ACTION ITEM —
Count up the lines below that include the string "computation" and report the number by itself.

RECORDS SHOWN —
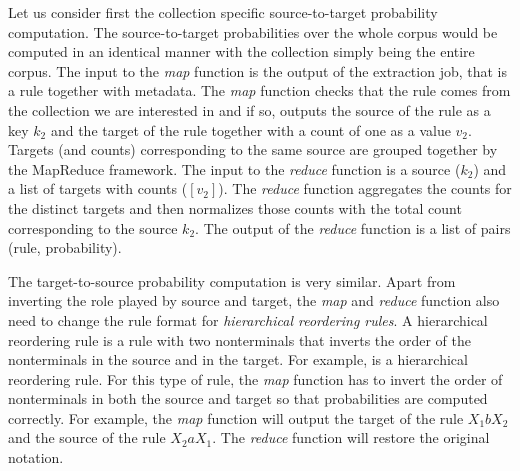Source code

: Let us
consider first the collection specific source-to-target probability computation.
The source-to-target probabilities over the whole corpus would be computed in an identical manner with the
collection simply being the entire corpus. The input to the \emph{map} function
is the output of the extraction job, that is a rule together with metadata.
The \emph{map} function checks that the rule comes from the collection we are
interested in and if so, outputs the source of the rule as a key $k_2$ and the
target of the rule together with a count of one as a value $v_2$. Targets (and
counts) corresponding to the same source are grouped together by the MapReduce
framework. The input to the \emph{reduce} function is a source ($k_2$) and
a list of targets with counts ($[v_2]$). The \emph{reduce} function aggregates
the counts for the distinct targets and then normalizes those counts with the
total count corresponding to the source $k_2$. The output of the \emph{reduce}
function is a list of pairs (rule, probability).

The target-to-source probability computation is very similar. Apart from
inverting the role played by source and target, the \emph{map} and \emph{reduce}
function also need to change the rule format for
\emph{hierarchical reordering rules}.
A hierarchical reordering rule is a rule with two nonterminals that inverts the
order of the nonterminals in the source and in the target. For example,
\RT[$X$][$X_1 a X_2$][$X_2 b X_1$] is a hierarchical reordering rule. For this
type of rule, the \emph{map} function has to invert the order of nonterminals
in both the source and target so that probabilities are computed correctly. For
example, the \emph{map} function will output the target of the rule
$X_1 b X_2$ and the source of the rule $X_2 a X_1$. The \emph{reduce} function
will restore the original notation.

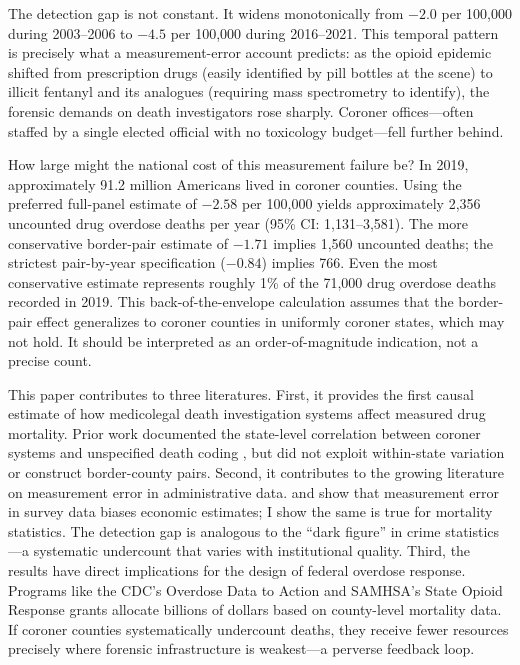 \documentclass[12pt]{article}
\begin{document}
The detection gap is not constant. It widens monotonically from $-2.0$ per 100,000 during 2003--2006 to $-4.5$ per 100,000 during 2016--2021. This temporal pattern is precisely what a measurement-error account predicts: as the opioid epidemic shifted from prescription drugs (easily identified by pill bottles at the scene) to illicit fentanyl and its analogues (requiring mass spectrometry to identify), the forensic demands on death investigators rose sharply. Coroner offices---often staffed by a single elected official with no toxicology budget---fell further behind.

How large might the national cost of this measurement failure be? In 2019, approximately 91.2 million Americans lived in coroner counties. Using the preferred full-panel estimate of $-2.58$ per 100,000 yields approximately 2,356 uncounted drug overdose deaths per year (95\% CI: 1,131--3,581). The more conservative border-pair estimate of $-1.71$ implies 1,560 uncounted deaths; the strictest pair-by-year specification ($-0.84$) implies 766. Even the most conservative estimate represents roughly 1\% of the 71,000 drug overdose deaths recorded in 2019. This back-of-the-envelope calculation assumes that the border-pair effect generalizes to coroner counties in uniformly coroner states, which may not hold. It should be interpreted as an order-of-magnitude indication, not a precise count.

This paper contributes to three literatures. First, it provides the first causal estimate of how medicolegal death investigation systems affect measured drug mortality. Prior work documented the state-level correlation between coroner systems and unspecified death coding \citep{ruhm2017geographic, buchanich2018undercount, warner2013drugs}, but did not exploit within-state variation or construct border-county pairs. Second, it contributes to the growing literature on measurement error in administrative data. \citet{meyer2015household} and \citet{bound2001measurement} show that measurement error in survey data biases economic estimates; I show the same is true for mortality statistics. The detection gap is analogous to the ``dark figure'' in crime statistics \citep{skogan1977dimensions}---a systematic undercount that varies with institutional quality. Third, the results have direct implications for the design of federal overdose response. Programs like the CDC's Overdose Data to Action and SAMHSA's State Opioid Response grants allocate billions of dollars based on county-level mortality data. If coroner counties systematically undercount deaths, they receive fewer resources precisely where forensic infrastructure is weakest---a perverse feedback loop.
\end{document}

ANSWER —
2